At Summit Elementary School in Idaho some Fifth grade teachers put together some hands on learning about old Jim Crow.
Teachers randomly assigned students green or yellow colors and one group was told not to talk to the other group. Bathrooms were also segregated.
Some students had trouble dealing with the experiment. From reading comments on the story in the online paper, the local community seems to support the school and teachers decisions.
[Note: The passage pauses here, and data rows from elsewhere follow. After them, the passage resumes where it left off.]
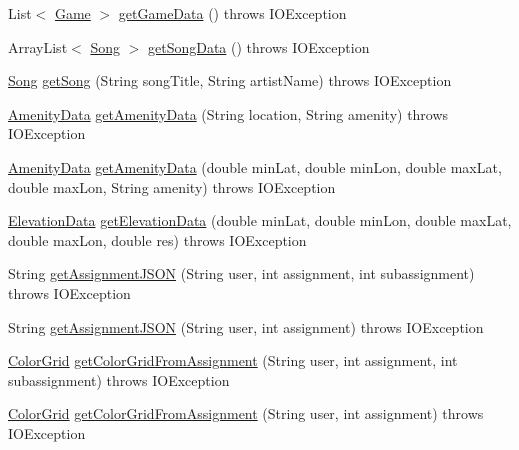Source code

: \begin{DoxyCompactItemize}
\item 
List$<$ \hyperlink{classbridges_1_1data__src__dependent_1_1_game}{Game} $>$ \hyperlink{classbridges_1_1connect_1_1_data_source_ab3744c6b103281724bdd832da0924312}{get\+Game\+Data} ()  throws I\+O\+Exception 
\item 
Array\+List$<$ \hyperlink{classbridges_1_1data__src__dependent_1_1_song}{Song} $>$ \hyperlink{classbridges_1_1connect_1_1_data_source_aeccb689aeacc094b0621ab5564849fa6}{get\+Song\+Data} ()  throws I\+O\+Exception 
\item 
\hyperlink{classbridges_1_1data__src__dependent_1_1_song}{Song} \hyperlink{classbridges_1_1connect_1_1_data_source_a935ea2005b7de3cb22c1e55027b81460}{get\+Song} (String song\+Title, String artist\+Name)  throws I\+O\+Exception 
\item 
\hyperlink{classbridges_1_1data__src__dependent_1_1_amenity_data}{Amenity\+Data} \hyperlink{classbridges_1_1connect_1_1_data_source_aa25f4d7521aa1ad788b60816eb2088db}{get\+Amenity\+Data} (String location, String amenity)  throws I\+O\+Exception 
\item 
\hyperlink{classbridges_1_1data__src__dependent_1_1_amenity_data}{Amenity\+Data} \hyperlink{classbridges_1_1connect_1_1_data_source_a4fdb7ddbeecaa30a4e6972c0b537bb44}{get\+Amenity\+Data} (double min\+Lat, double min\+Lon, double max\+Lat, double max\+Lon, String amenity)  throws I\+O\+Exception 
\item 
\hyperlink{classbridges_1_1data__src__dependent_1_1_elevation_data}{Elevation\+Data} \hyperlink{classbridges_1_1connect_1_1_data_source_ac3aec28786d148e6b3554c78679bb4c2}{get\+Elevation\+Data} (double min\+Lat, double min\+Lon, double max\+Lat, double max\+Lon, double res)  throws I\+O\+Exception 
\item 
String \hyperlink{classbridges_1_1connect_1_1_data_source_af2f6cd7172acb64b2ba49f134b5391f8}{get\+Assignment\+J\+S\+ON} (String user, int assignment, int subassignment)  throws I\+O\+Exception 
\item 
String \hyperlink{classbridges_1_1connect_1_1_data_source_af55c85da71b588f64ff4b46dbacab7f4}{get\+Assignment\+J\+S\+ON} (String user, int assignment)  throws I\+O\+Exception 
\item 
\hyperlink{classbridges_1_1base_1_1_color_grid}{Color\+Grid} \hyperlink{classbridges_1_1connect_1_1_data_source_a7bddb93c9196a1109f2bf36054500ed8}{get\+Color\+Grid\+From\+Assignment} (String user, int assignment, int subassignment)  throws I\+O\+Exception 
\item 
\hyperlink{classbridges_1_1base_1_1_color_grid}{Color\+Grid} \hyperlink{classbridges_1_1connect_1_1_data_source_a19356653cc7ae56f57f5d28994048ee3}{get\+Color\+Grid\+From\+Assignment} (String user, int assignment)  throws I\+O\+Exception 
\end{DoxyCompactItemize}

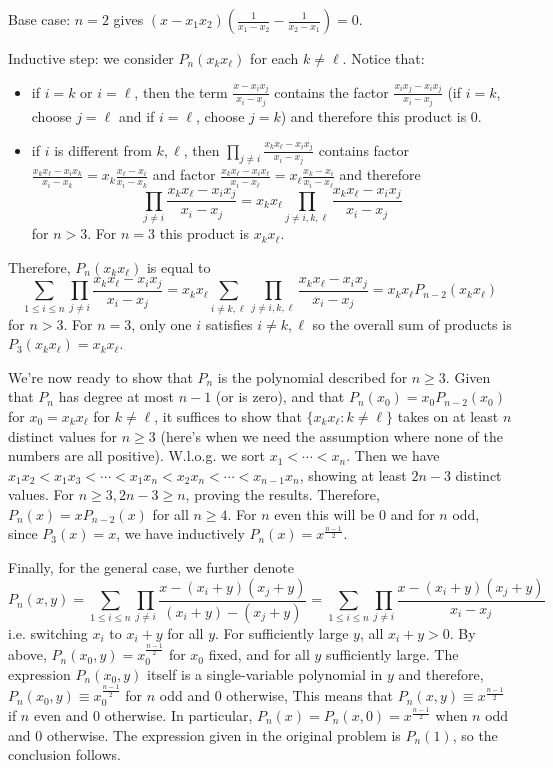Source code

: \documentclass[11pt,a4paper]{article}
\begin{document}
\begin{enumerate}
	Base case: $n=2$ gives $(x-x_1x_2)(\frac{1}{x_1-x_2}-\frac{1}{x_2-x_1})=0$. 
	
	Inductive step: we consider $P_n(x_kx_{\ell})$ for each $k\neq \ell$. Notice that: 
	\begin{itemize}
		\item if $i=k$ or $i=\ell$, then the term $\frac{x-x_{i} x_{j}}{x_{i}-x_{j}}$ contains the factor $\frac{x_ix_{j}-x_ix_j}{x_i-x_j}$ (if $i=k$, choose $j=\ell$ and if $i=\ell$, choose $j=k$) and therefore this product is 0. 
		
		\item if $i$ is different from $k, \ell$, then $\prod_{j \neq i} \frac{x_kx_{\ell}-x_{i} x_{j}}{x_{i}-x_{j}}$ contains factor $\frac{x_kx_{\ell}-x_{i} x_{k}}{x_{i}-x_{k}}=x_{k}\frac{x_\ell-x_i}{x_i-x_k}$ and factor $\frac{x_kx_{\ell}-x_{i} x_{\ell}}{x_{i}-x_{\ell}}=x_{\ell}\frac{x_k-x_i}{x_i-x_\ell}$ and therefore 
		\[
		\prod_{j \neq i} \frac{x_kx_{\ell}-x_{i} x_{j}}{x_{i}-x_{j}}
		=x_kx_{\ell}\prod_{j \neq i, k, \ell} \frac{x_kx_{\ell}-x_{i} x_{j}}{x_{i}-x_{j}}
		\]
		for $n>3$. For $n=3$ this product is $x_kx_{\ell}$. 
	\end{itemize}
	Therefore, $P_n(x_{k}x_{\ell})$ is equal to 
	\[
	\sum_{1 \leqslant i \leqslant n} \prod_{j \neq i} \frac{x_kx_\ell-x_{i} x_{j}}{x_{i}-x_{j}}
	=
	x_kx_{\ell}\sum_{i\neq k, \ell} \prod_{j \neq i, k, \ell} \frac{x_kx_{\ell}-x_{i} x_{j}}{x_{i}-x_{j}}
	=x_kx_{\ell}P_{n-2}(x_kx_{\ell})
	\]
	for $n>3$. For $n=3$, only one $i$ satisfies $i\neq k, \ell$ so the overall sum of products is $P_3(x_kx_{\ell})=x_kx_{\ell}$. 
	
	We're now ready to show that $P_n$ is the polynomial described for $n\ge 3$. Given that $P_n$ has degree at most $n-1$ (or is zero), and that $P_n(x_0)=x_0P_{n-2}(x_0)$ for $x_0=x_kx_{\ell}$ for $k\neq \ell$, it suffices to show that $\{x_kx_{\ell}: k\neq \ell\}$ takes on at least $n$ distinct values for $n\ge 3$ (here's when we need the assumption where none of the numbers are all positive). 
	W.l.o.g. we sort $x_1<\cdots < x_n$. Then we have $x_1x_2<x_1x_3<\cdots < x_1x_n < x_2x_n < \cdots < x_{n-1}x_n$, showing at least $2n-3$ distinct values. For $n\ge 3, 2n-3\ge n$, proving the results. Therefore, $P_n(x)=xP_{n-2}(x)$ for all $n\ge 4$. For $n$ even this will be 0 and for $n$ odd, since $P_3(x)=x$, we have inductively $P_n(x)=x^{\frac{n-1}{2}}$. 
	
	Finally, for the general case, we further denote 
	\[
	P_n(x, y)=\sum_{1 \leqslant i \leqslant n} \prod_{j \neq i} \frac{x-(x_{i}+y)(x_{j} + y)}{(x_{i}+y)-(x_{j}+y)}
	=\sum_{1 \leqslant i \leqslant n} \prod_{j \neq i} \frac{x-(x_{i}+y)(x_{j} + y)}{x_i-x_j}
	\]
	i.e. switching $x_i$ to $x_i+y$ for all $y$. For sufficiently large $y$, all $x_i+y>0$. By above, $P_n(x_0, y)=x_0^{\frac{n-1}{2}}$ for $x_0$ fixed, and for all $y$ sufficiently large. The expression $P_n(x_0, y)$ itself is a single-variable polynomial in $y$ and therefore, $P_n(x_0, y)\equiv x_0^{\frac{n-1}{2}}$ for $n$ odd and 0 otherwise, This means that $P_n(x, y)\equiv x^{\frac{n-1}{2}}$ if $n$ even and 0 otherwise. In particular, $P_n(x)=P_n(x, 0)=x^{\frac{n-1}{2}}$ when $n$ odd and 0 otherwise. The expression given in the original problem is $P_n(1)$, so the conclusion follows. 
	

\end{enumerate}
\end{document}
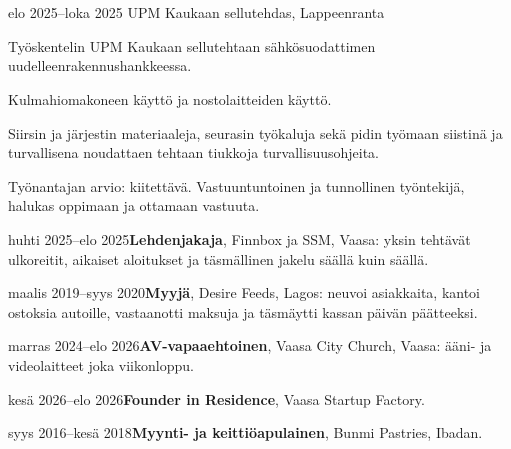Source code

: \documentclass[a4paper,11pt]{article}
\begin{document}
\section{}
\begin{cventry}{elo 2025--loka 2025}{}
  UPM Kaukaan sellutehdas, Lappeenranta\par
  Työskentelin UPM Kaukaan sellutehtaan sähkösuodattimen uudelleenrakennushankkeessa.\par
  Kulmahiomakoneen käyttö ja nostolaitteiden käyttö.\par
  Siirsin ja järjestin materiaaleja, seurasin työkaluja sekä pidin työmaan siistinä ja turvallisena noudattaen tehtaan tiukkoja turvallisuusohjeita.\par
  Työnantajan arvio: kiitettävä. Vastuuntuntoinen ja tunnollinen työntekijä, halukas oppimaan ja ottamaan vastuuta.
\end{cventry}
\begin{cventry}{huhti 2025--elo 2025}{\textbf{Lehdenjakaja}, Finnbox ja SSM, Vaasa: yksin tehtävät ulkoreitit, aikaiset aloitukset ja täsmällinen jakelu säällä kuin säällä.}
\end{cventry}
\begin{cventry}{maalis 2019--syys 2020}{\textbf{Myyjä}, Desire Feeds, Lagos: neuvoi asiakkaita, kantoi ostoksia autoille, vastaanotti maksuja ja täsmäytti kassan päivän päätteeksi.}
\end{cventry}
\begin{cventry}{marras 2024--elo 2026}{\textbf{AV-vapaaehtoinen}, Vaasa City Church, Vaasa: ääni- ja videolaitteet joka viikonloppu.}
\end{cventry}
\begin{cventry}{kesä 2026--elo 2026}{\textbf{Founder in Residence}, Vaasa Startup Factory.}
\end{cventry}
\begin{cventry}{syys 2016--kesä 2018}{\textbf{Myynti- ja keittiöapulainen}, Bunmi Pastries, Ibadan.}
\end{cventry}

\section{}

\section{}
\end{document}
Trisha Castillo: ” As parent of a child who was in this exercise, I felt she retained great information that she may not have otherwise retained. My daughter felt that maybe some of the children that have used racial slurs towards her may now understand how their comments effect others and was very MATURE in the way she precieved the lesson we need to give our children more credit, they get more then you think. “

Mickey Tanner: This out-cry from parents is the reason teacher(sic) are afraid to teach outside the box or to offer up new ideas about learning. Jerome school teacher’s who made any attempt to provide an educational lesson about racism or Martin Luther King, should be commended not damned.

The lesson was either very effective at portraying what it felt to be black in the south during Jim Crow or it spun into the gray area of the Stanford Prison Experiment. In that notorious experiment college students took on the roles of prisoners and guards with the experiment called off because guards became sadistic and prisoners became depressed.

The school, which opened January 7th, is home to about 450 4th and 5th grade students. The students and teachers moved to the school together, students carrying books and helping to move their desks out of their old school. This means that there are no educational statistics on Summit. But, using some old fashioned type and click investigative journalism I figure the school to be made up of a student population similar to the previous 4th – 6th grade school in Jerome.
This chart of Central Elementary in Jerome is from the National Center for Educational Statistics.

AmerInd/ALaskann Asian Black Hispanic White
Students 1 1 2 224 418

This student make-up is not at all like the school where I work. In my school the 2 students are white, 2 are Hispanic and the other 550 are African-American. Students in my school know what it feels like to be the color that no one will talk to. If that is not enough I work with an 84 year-old volunteer foster grandparent who can tell the kids what it was like before the end of Jim Crow.

What is really funny is a 36 year old white man (me) explaining to 19 African-American 4-year-olds about how the mean white man bus driver tried to make Rosa go to the back of the bus. It cracks us all up. Most of the kids don’t even realize I am white until I bring up black history for the first time.

Truthfully, I am not sure Jim Crow ever left town. I think he just changed his name. Segregation is still with us in the “local” school movement and some, but definitely not all, private and charter school experiments. Now days Jim cares more about money and less about color but the prejudice is still the same.

If there was a poor decision made in the activity it was to move a 6th grade lesson down to 5th grade lesson. Students at this age may not have been emotionally mature enough to handle the “dramatization.” But, if even one of those kids is less likely to judge another for the color of their skin the teachers’ lesson met its’ objective.

Maybe they could have taught a more modern/less emotional lesson in tolerance by allowing kids to buy their color.